AVAILABLE DATA START

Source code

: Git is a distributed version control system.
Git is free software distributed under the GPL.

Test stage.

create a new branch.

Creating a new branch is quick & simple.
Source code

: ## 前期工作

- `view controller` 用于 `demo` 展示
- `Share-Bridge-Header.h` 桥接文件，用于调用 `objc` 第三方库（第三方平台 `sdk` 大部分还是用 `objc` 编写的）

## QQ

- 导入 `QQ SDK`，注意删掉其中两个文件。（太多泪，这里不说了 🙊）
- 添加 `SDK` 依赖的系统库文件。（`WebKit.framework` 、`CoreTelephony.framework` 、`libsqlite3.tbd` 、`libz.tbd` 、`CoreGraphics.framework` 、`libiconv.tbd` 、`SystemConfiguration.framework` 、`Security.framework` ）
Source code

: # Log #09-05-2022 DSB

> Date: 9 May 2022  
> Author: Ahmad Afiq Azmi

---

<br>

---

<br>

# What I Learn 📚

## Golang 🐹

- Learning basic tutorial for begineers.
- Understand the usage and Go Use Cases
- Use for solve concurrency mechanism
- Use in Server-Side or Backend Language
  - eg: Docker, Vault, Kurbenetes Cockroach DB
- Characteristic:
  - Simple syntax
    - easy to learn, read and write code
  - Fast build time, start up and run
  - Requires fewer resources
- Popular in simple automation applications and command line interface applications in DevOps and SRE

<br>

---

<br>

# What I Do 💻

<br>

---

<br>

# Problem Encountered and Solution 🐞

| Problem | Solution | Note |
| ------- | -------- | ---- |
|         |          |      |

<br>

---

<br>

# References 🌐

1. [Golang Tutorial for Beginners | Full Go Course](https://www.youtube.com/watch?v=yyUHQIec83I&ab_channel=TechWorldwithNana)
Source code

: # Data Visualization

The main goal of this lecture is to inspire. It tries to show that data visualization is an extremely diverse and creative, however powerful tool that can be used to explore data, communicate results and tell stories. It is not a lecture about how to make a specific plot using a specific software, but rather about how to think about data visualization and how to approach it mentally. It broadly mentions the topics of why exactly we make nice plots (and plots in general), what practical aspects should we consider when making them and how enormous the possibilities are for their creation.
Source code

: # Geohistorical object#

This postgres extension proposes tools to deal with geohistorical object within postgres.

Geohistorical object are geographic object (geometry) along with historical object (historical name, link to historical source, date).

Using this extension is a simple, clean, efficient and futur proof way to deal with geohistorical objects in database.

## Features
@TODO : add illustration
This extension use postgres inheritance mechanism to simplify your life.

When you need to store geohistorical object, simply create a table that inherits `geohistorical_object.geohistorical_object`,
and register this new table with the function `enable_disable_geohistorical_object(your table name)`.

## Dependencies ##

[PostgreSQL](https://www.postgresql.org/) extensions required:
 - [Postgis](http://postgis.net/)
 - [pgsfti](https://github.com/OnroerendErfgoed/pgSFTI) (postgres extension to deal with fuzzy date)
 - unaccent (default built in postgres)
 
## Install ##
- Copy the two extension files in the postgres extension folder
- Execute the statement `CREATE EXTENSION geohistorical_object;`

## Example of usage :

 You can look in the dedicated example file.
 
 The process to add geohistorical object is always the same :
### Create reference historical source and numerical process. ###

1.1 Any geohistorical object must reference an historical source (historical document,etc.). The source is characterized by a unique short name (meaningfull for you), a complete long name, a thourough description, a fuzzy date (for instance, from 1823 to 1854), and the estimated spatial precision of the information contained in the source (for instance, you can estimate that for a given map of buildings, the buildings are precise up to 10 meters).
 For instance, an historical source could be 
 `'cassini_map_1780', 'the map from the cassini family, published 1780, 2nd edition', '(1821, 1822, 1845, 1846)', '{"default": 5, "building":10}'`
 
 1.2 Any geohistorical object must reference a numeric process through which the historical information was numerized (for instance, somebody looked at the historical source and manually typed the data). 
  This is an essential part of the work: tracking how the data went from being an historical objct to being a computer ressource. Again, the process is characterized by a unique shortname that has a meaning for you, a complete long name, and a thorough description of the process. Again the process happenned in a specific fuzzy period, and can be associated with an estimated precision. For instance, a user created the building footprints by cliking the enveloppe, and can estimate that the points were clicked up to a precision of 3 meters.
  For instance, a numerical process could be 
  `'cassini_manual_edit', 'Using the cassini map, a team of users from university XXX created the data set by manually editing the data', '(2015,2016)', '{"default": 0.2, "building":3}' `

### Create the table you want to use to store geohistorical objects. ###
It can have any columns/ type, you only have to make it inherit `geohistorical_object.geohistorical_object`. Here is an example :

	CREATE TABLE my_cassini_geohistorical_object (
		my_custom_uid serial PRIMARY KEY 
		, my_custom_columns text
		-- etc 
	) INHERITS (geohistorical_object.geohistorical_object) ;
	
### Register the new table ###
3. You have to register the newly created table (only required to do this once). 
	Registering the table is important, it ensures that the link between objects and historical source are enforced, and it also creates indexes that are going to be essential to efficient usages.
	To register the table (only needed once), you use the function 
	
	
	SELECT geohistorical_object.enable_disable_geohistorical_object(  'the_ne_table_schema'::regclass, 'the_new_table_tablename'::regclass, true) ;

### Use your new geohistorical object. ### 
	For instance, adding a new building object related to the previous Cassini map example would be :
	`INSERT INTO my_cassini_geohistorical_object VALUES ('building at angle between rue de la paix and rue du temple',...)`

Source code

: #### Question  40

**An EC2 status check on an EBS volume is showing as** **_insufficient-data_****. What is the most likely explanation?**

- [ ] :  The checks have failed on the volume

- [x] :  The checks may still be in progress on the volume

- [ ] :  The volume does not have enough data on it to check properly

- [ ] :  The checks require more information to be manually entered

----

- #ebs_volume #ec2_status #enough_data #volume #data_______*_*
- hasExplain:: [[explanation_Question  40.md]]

AVAILABLE DATA END

• **TASK TO CARRY OUT**: For every line above that holds the word "function", report the whole line.

• **SOLVED EXERCISE**:
and register this new table with the function `enable_disable_geohistorical_object(your table name)`.
	To register the table (only needed once), you use the function 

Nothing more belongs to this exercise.